Sarah (Rodman) from Entertainment Weekly got the record right before we talked, and so that morning had heard it in full – I think she had heard a couple songs before – and she said she bawled actually and had to recompose herself to do the interview (*laughs*) …which I think is a good thing? (*laughs*) I don’t know, I certainly wouldn’t want to put anyone intentionally into a rough spot, but…I don’t know…there’s a reason “Bearing Down” is the last song. And there’s also a reason it’s not the single! (*both laugh*)
Good point! I think it’s a great thing to have that sort of a visceral reaction to a song. As I listened (to Kick), maybe the second full time through the album, I thought that this album is more of a direct, “post-Devour” album than Bury Me In Philly was. Bury Me In Philly was telling a different story, which I think is great and necessary and I listen to that album all the time.
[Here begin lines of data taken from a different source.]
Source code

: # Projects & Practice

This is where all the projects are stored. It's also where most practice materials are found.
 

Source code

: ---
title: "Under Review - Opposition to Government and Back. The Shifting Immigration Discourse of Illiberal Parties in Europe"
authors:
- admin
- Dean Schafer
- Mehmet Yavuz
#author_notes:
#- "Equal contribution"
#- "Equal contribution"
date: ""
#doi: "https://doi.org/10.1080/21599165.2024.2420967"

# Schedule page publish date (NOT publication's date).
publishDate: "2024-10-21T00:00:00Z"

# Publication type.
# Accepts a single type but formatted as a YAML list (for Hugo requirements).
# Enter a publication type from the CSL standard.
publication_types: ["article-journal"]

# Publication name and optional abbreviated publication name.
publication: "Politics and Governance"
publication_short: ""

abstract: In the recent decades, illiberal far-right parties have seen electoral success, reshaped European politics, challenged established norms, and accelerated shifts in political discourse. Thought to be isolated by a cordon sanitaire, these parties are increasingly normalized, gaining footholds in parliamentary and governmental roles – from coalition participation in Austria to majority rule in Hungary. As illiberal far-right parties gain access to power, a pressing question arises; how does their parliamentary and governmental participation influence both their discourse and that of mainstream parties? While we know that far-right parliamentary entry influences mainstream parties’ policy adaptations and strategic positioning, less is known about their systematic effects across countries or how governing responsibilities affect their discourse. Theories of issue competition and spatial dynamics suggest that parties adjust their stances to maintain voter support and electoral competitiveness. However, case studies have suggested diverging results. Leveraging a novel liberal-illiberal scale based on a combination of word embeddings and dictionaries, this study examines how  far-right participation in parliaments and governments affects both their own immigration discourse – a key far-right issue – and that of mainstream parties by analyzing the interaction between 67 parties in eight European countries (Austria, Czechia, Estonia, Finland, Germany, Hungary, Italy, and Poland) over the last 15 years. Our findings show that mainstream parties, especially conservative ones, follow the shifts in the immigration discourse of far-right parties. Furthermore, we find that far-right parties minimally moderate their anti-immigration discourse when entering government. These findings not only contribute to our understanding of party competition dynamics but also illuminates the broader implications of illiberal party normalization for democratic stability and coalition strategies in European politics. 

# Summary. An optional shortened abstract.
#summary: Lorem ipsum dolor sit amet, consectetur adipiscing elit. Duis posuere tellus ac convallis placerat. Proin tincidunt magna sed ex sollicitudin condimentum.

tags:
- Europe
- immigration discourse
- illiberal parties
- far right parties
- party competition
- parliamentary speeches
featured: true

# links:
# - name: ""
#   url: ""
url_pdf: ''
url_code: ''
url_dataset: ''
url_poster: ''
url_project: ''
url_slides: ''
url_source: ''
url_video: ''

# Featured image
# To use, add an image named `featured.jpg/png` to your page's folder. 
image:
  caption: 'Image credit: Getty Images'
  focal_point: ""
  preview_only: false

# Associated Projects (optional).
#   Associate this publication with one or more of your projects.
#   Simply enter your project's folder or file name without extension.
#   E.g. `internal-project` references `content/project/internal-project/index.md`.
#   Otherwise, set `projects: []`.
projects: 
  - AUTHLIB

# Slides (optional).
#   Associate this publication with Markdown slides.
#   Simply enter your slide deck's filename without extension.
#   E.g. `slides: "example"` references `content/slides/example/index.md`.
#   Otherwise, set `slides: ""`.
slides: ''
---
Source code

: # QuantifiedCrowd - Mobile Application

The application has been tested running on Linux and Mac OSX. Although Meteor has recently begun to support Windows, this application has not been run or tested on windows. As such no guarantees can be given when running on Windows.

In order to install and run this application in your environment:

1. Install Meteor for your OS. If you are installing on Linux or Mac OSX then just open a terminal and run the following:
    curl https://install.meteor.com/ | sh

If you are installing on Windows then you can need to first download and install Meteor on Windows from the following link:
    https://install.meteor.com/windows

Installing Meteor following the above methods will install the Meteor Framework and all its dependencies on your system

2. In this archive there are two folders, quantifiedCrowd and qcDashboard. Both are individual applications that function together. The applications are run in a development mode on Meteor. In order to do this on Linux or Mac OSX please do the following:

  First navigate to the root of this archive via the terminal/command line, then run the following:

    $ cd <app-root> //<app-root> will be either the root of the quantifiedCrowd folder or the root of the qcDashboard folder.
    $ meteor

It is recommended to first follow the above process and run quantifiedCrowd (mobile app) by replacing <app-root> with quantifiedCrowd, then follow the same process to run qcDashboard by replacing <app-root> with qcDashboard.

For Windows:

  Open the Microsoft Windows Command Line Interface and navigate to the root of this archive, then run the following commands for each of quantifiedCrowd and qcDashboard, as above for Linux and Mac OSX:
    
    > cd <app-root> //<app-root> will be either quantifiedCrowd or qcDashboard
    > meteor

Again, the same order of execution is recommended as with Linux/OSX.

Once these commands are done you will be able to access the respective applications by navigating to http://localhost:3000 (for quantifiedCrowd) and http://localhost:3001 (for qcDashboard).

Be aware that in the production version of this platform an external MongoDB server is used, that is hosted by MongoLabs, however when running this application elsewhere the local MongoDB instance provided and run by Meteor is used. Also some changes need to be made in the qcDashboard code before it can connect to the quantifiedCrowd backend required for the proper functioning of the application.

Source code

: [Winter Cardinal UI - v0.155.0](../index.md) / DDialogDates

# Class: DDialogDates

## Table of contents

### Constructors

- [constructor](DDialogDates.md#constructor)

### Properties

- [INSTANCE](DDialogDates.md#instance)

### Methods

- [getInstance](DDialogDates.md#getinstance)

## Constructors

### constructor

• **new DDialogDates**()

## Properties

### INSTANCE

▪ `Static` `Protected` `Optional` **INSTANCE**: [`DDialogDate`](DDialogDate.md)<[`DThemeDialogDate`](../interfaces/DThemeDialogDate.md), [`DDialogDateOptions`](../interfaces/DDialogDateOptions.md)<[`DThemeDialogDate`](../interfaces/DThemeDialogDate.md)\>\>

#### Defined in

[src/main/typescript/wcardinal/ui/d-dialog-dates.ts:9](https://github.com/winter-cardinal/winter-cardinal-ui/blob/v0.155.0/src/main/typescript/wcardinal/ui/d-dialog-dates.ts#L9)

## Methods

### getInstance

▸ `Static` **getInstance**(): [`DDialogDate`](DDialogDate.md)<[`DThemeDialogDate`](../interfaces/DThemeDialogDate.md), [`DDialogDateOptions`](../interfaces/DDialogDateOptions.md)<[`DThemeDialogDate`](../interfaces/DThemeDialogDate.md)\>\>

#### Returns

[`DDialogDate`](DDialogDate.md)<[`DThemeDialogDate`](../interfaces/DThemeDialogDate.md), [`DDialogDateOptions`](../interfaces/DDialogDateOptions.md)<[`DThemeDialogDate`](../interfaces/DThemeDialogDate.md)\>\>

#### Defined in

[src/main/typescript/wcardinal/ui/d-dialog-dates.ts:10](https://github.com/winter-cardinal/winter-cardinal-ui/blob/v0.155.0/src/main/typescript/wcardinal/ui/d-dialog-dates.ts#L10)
But this feels more like a post-Devour album than Bury Me In Philly did. Does that make sense?
Oh yeah! I think this is more like my songwriting than Bury Me In Philly. Bury Me In Philly ended up being an anomaly, and will likely be an anomaly. Now that there’s some distance from it, and having put out September Haze in the fall (of 2018), I think that Kick and Devour are a lot closer to one another than Bury Me In Philly. Bury Me In Philly was me moving to California and figuring out what that was going to look like and figuring out happiness. I didn’t want to write a bummed record if I wasn’t bummed. Little did I know that we were going to have one of the biggest heartbreaks as a society that I could have ever predicted. Thankfully, in terms of being topical, we had “Dirty Fucker,” which, as you know, ended up being sort of a sharp spear that we could throw in the direction of everything that came in 2017.
But this is…I think that this is more of what I do. You know the Leonard Cohen quote “there’s a crack in everything, that’s how the light gets in”? A lot of times what’s compelling to me is trying to look at the piece of pottery, whatever that is, and trying to recognize that it is indeed cracked, and we cracked it! We fucked it up! (*both laugh*) But then trying to find that light, because what else are you going to do? A joking alternate title for the record was “Suicidally Optimistic,” and I know that can kinda make the skin crawl, but a lot of times, I think that that’s my outlook. Another alternate title that Tim said “absolutely not” to was that I wanted to call the record HELLP – with two Ls. (*both laugh*) And he laughed, as you just did, and I said “no, no, no, I’m serious!” And he was like “are you fucking crazy? You can’t call it HELLP!” And I said, “well, the Replacements called a record Let It Be.” And he was like “let’s go Boss, not Paul Westerberg, please!” In any case, I think that’s the long way to say you’re right; as a person who’s been on the journey with me for a long time now, Bury Me In Philly is seeming more like an anomaly.
I feel like it was, like I said, a necessary thing. It’s where you were at that point in time, and it really put closure on the events that inspired Devour. But it’s almost like now we look outside rather than inside a little bit, and to paraphrase Warren Zevon, our shit’s fucked up.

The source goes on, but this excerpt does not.